:: SOURCE RECORDS ::

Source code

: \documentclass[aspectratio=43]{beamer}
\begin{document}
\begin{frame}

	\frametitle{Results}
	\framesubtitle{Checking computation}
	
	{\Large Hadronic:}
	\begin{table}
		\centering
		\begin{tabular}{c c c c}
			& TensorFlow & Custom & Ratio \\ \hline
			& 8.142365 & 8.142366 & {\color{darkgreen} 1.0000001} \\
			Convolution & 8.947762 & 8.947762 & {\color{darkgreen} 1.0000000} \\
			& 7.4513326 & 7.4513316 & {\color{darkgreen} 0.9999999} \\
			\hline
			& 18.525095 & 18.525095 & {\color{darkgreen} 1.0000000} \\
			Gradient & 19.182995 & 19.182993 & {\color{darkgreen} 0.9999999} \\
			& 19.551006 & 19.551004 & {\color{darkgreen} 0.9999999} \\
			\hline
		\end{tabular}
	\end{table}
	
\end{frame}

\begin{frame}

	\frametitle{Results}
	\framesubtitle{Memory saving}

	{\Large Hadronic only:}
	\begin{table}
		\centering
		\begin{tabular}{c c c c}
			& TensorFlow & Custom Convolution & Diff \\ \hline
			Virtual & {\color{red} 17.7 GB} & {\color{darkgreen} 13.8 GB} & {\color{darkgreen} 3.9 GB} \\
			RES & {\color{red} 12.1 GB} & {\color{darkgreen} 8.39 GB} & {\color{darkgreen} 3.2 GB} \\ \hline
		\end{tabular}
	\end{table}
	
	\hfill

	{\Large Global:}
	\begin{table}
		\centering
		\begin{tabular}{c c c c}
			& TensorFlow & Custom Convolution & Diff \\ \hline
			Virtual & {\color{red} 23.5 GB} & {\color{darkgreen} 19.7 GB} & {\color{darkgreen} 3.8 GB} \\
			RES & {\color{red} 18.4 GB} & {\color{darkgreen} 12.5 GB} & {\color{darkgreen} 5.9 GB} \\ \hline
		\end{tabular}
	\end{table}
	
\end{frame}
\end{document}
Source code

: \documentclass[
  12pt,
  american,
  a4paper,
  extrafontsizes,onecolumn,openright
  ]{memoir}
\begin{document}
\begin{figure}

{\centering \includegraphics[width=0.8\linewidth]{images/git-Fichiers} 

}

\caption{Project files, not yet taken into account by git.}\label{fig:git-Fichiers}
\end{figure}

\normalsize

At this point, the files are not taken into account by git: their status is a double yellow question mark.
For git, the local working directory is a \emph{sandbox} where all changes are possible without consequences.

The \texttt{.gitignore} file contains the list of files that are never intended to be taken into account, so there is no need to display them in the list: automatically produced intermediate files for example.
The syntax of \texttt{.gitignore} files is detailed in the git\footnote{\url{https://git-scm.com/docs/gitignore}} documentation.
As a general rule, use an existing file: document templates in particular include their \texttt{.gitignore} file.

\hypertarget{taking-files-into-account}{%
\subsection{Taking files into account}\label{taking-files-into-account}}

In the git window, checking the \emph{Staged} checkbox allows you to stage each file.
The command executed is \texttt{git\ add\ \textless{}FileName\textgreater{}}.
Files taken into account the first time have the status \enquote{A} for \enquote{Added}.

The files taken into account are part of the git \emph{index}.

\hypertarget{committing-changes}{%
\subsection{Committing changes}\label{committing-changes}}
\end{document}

:::

■ WHAT NEEDS TO BE DONE
When a line in the data above contains the string "gitignore", copy that line.

■ ANSWER SECTION
The \texttt{.gitignore} file contains the list of files that are never intended to be taken into account, so there is no need to display them in the list: automatically produced intermediate files for example.
The syntax of \texttt{.gitignore} files is detailed in the git\footnote{\url{https://git-scm.com/docs/gitignore}} documentation.
As a general rule, use an existing file: document templates in particular include their \texttt{.gitignore} file.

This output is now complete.